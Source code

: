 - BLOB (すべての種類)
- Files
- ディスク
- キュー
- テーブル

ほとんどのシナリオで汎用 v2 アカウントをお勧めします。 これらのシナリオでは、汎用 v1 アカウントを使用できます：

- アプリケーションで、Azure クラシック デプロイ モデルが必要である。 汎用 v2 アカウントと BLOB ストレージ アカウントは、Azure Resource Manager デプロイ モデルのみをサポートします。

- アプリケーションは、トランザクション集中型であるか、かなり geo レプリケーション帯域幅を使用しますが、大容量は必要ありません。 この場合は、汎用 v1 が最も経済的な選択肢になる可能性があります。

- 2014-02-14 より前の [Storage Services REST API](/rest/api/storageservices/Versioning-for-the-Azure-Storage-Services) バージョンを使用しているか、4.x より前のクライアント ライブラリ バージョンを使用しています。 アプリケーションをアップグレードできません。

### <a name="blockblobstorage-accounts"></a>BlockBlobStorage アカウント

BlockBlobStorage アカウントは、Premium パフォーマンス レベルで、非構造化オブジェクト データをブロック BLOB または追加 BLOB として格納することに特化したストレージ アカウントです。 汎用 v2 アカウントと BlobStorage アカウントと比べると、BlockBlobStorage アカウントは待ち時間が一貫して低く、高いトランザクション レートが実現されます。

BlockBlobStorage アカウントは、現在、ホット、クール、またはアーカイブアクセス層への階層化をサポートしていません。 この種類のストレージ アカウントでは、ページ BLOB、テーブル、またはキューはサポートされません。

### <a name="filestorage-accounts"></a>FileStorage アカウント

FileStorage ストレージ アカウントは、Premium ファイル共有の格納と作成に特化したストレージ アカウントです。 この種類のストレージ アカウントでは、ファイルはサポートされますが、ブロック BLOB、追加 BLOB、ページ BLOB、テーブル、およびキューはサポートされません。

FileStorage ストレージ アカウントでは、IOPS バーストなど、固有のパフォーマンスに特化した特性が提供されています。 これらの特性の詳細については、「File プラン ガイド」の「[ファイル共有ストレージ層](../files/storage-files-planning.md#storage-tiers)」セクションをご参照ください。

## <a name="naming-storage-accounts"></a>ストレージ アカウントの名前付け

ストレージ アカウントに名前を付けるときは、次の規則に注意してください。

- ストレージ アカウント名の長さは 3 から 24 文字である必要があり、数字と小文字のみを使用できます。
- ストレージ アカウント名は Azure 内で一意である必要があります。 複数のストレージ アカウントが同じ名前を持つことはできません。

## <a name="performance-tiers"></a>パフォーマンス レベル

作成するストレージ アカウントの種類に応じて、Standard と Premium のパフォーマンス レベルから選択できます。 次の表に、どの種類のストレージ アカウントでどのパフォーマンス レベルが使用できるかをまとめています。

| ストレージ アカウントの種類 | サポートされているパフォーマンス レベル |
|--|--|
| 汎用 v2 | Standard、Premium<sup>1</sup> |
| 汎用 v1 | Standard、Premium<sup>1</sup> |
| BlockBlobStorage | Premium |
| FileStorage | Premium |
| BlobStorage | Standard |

##############################

▶ _What needs to be done_
Nothing in the records may change. Print all of them.

▶ _Task response_
Source code

: - BLOB (すべての種類)
- Files
- ディスク
- キュー
- テーブル

ほとんどのシナリオで汎用 v2 アカウントをお勧めします。 これらのシナリオでは、汎用 v1 アカウントを使用できます：

- アプリケーションで、Azure クラシック デプロイ モデルが必要である。 汎用 v2 アカウントと BLOB ストレージ アカウントは、Azure Resource Manager デプロイ モデルのみをサポートします。

- アプリケーションは、トランザクション集中型であるか、かなり geo レプリケーション帯域幅を使用しますが、大容量は必要ありません。 この場合は、汎用 v1 が最も経済的な選択肢になる可能性があります。

- 2014-02-14 より前の [Storage Services REST API](/rest/api/storageservices/Versioning-for-the-Azure-Storage-Services) バージョンを使用しているか、4.x より前のクライアント ライブラリ バージョンを使用しています。 アプリケーションをアップグレードできません。

### <a name="blockblobstorage-accounts"></a>BlockBlobStorage アカウント

BlockBlobStorage アカウントは、Premium パフォーマンス レベルで、非構造化オブジェクト データをブロック BLOB または追加 BLOB として格納することに特化したストレージ アカウントです。 汎用 v2 アカウントと BlobStorage アカウントと比べると、BlockBlobStorage アカウントは待ち時間が一貫して低く、高いトランザクション レートが実現されます。

BlockBlobStorage アカウントは、現在、ホット、クール、またはアーカイブアクセス層への階層化をサポートしていません。 この種類のストレージ アカウントでは、ページ BLOB、テーブル、またはキューはサポートされません。

### <a name="filestorage-accounts"></a>FileStorage アカウント

FileStorage ストレージ アカウントは、Premium ファイル共有の格納と作成に特化したストレージ アカウントです。 この種類のストレージ アカウントでは、ファイルはサポートされますが、ブロック BLOB、追加 BLOB、ページ BLOB、テーブル、およびキューはサポートされません。

FileStorage ストレージ アカウントでは、IOPS バーストなど、固有のパフォーマンスに特化した特性が提供されています。 これらの特性の詳細については、「File プラン ガイド」の「[ファイル共有ストレージ層](../files/storage-files-planning.md#storage-tiers)」セクションをご参照ください。

## <a name="naming-storage-accounts"></a>ストレージ アカウントの名前付け

ストレージ アカウントに名前を付けるときは、次の規則に注意してください。

- ストレージ アカウント名の長さは 3 から 24 文字である必要があり、数字と小文字のみを使用できます。
- ストレージ アカウント名は Azure 内で一意である必要があります。 複数のストレージ アカウントが同じ名前を持つことはできません。

## <a name="performance-tiers"></a>パフォーマンス レベル

作成するストレージ アカウントの種類に応じて、Standard と Premium のパフォーマンス レベルから選択できます。 次の表に、どの種類のストレージ アカウントでどのパフォーマンス レベルが使用できるかをまとめています。

| ストレージ アカウントの種類 | サポートされているパフォーマンス レベル |
|--|--|
| 汎用 v2 | Standard、Premium<sup>1</sup> |
| 汎用 v1 | Standard、Premium<sup>1</sup> |
| BlockBlobStorage | Premium |
| FileStorage | Premium |
| BlobStorage | Standard |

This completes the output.